Take the lines below beginning at the line that has "display a file" and stopping after the line that has "time and date", and print them exactly as they are, with no other lines.

——————————

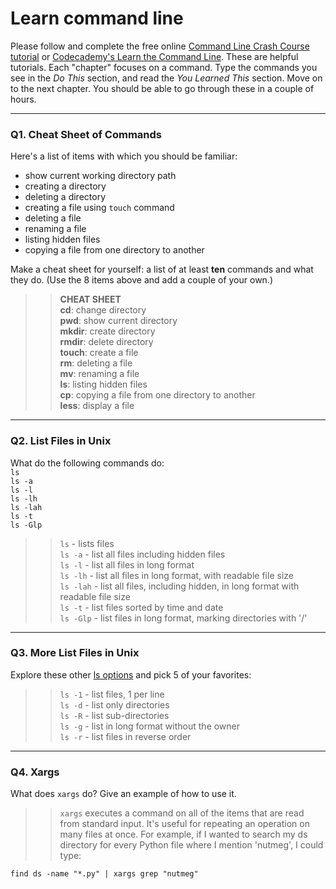 # Learn command line

Please follow and complete the free online [Command Line Crash Course
tutorial](https://web.archive.org/web/20160708171659/http://cli.learncodethehardway.org/book/) or [Codecademy's Learn the Command Line](https://www.codecademy.com/learn/learn-the-command-line). These are helpful tutorials. Each "chapter" focuses on a command. Type the commands you see in the _Do This_ section, and read the _You Learned This_ section. Move on to the next chapter. You should be able to go through these in a couple of hours.

---

### Q1.  Cheat Sheet of Commands  

Here's a list of items with which you should be familiar:  
* show current working directory path
* creating a directory
* deleting a directory
* creating a file using `touch` command
* deleting a file
* renaming a file
* listing hidden files
* copying a file from one directory to another

Make a cheat sheet for yourself: a list of at least **ten** commands and what they do.  (Use the 8 items above and add a couple of your own.)  

> > **CHEAT SHEET**  
**cd**: change directory  
**pwd**: show current directory  
**mkdir**: create directory  
**rmdir**: delete directory  
**touch**: create a file  
**rm**: deleting a file  
**mv**: renaming a file  
**ls**: listing hidden files  
**cp**: copying a file from one directory to another  
**less**: display a file  


---

### Q2.  List Files in Unix   

What do the following commands do:  
`ls`  
`ls -a`  
`ls -l`  
`ls -lh`  
`ls -lah`  
`ls -t`  
`ls -Glp`  

> > `ls` - lists files  
`ls -a` - list all files including hidden files  
`ls -l` - list all files in long format     
`ls -lh` - list all files in long format, with readable file size  
`ls -lah` - list all files, including hidden, in long format with readable file size  
`ls -t` - list files sorted by time and date  
`ls -Glp` - list files in long format, marking directories with '/'  

---

### Q3.  More List Files in Unix  

Explore these other [ls options](http://www.techonthenet.com/unix/basic/ls.php) and pick 5 of your favorites:

> > `ls -1` - list files, 1 per line  
`ls -d` - list only directories  
`ls -R` - list sub-directories  
`ls -g` - list in long format without the owner  
`ls -r` - list files in reverse order  

---

### Q4.  Xargs   

What does `xargs` do? Give an example of how to use it.

> > `xargs` executes a command on all of the items that are read from standard input. It's useful for repeating an operation on many files at once. For example, if I wanted to search my ds directory for every Python file where I mention 'nutmeg', I could type:

`find ds -name "*.py" | xargs grep "nutmeg"`

 

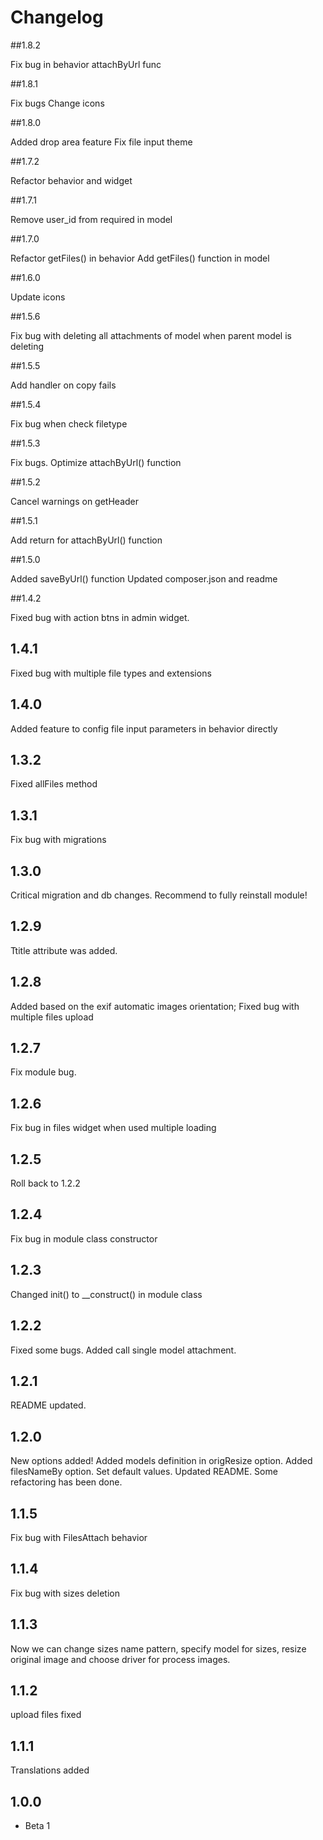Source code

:# Changelog

##1.8.2

Fix bug in behavior attachByUrl func

##1.8.1

Fix bugs
Change icons

##1.8.0

Added drop area feature
Fix file input theme

##1.7.2

Refactor behavior and widget

##1.7.1

Remove user_id from required in model

##1.7.0

Refactor getFiles() in behavior
Add getFiles() function in model

##1.6.0

Update icons

##1.5.6

Fix bug with deleting all attachments of model when parent model is deleting

##1.5.5

Add handler on copy fails

##1.5.4

Fix bug when check filetype

##1.5.3

Fix bugs. Optimize attachByUrl() function

##1.5.2

Cancel warnings on getHeader

##1.5.1

Add return for attachByUrl() function

##1.5.0

Added saveByUrl() function
Updated composer.json and readme

##1.4.2

Fixed bug with action btns in admin widget.

## 1.4.1

Fixed bug with multiple file types and extensions

## 1.4.0

Added feature to config file input parameters in behavior directly

## 1.3.2

Fixed allFiles method

## 1.3.1

Fix bug with migrations

## 1.3.0

Critical migration and db changes. Recommend to fully reinstall module!

## 1.2.9

Ttitle attribute was added.

## 1.2.8

Added based on the exif automatic images orientation;
Fixed bug with multiple files upload

## 1.2.7

Fix module bug.

## 1.2.6

Fix bug in files widget when used multiple loading

## 1.2.5

Roll back to 1.2.2

## 1.2.4

Fix bug in module class constructor

## 1.2.3

Changed init() to __construct() in module class

## 1.2.2

Fixed some bugs.
Added call single model attachment.

## 1.2.1

README updated.

## 1.2.0

New options added!
Added models definition in origResize option.
Added filesNameBy option.
Set default values.
Updated README.
Some refactoring has been done.

## 1.1.5

Fix bug with FilesAttach behavior

## 1.1.4

Fix bug with sizes deletion

## 1.1.3

Now we can change sizes name pattern, specify model for sizes, resize original image and choose driver for process images.

## 1.1.2

upload files fixed

## 1.1.1

Translations added

## 1.0.0
- Beta 1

——————————

#### Completed task
**less**: display a file  


---

### Q2.  List Files in Unix   

What do the following commands do:  
`ls`  
`ls -a`  
`ls -l`  
`ls -lh`  
`ls -lah`  
`ls -t`  
`ls -Glp`  

> > `ls` - lists files  
`ls -a` - list all files including hidden files  
`ls -l` - list all files in long format     
`ls -lh` - list all files in long format, with readable file size  
`ls -lah` - list all files, including hidden, in long format with readable file size  
`ls -t` - list files sorted by time and date  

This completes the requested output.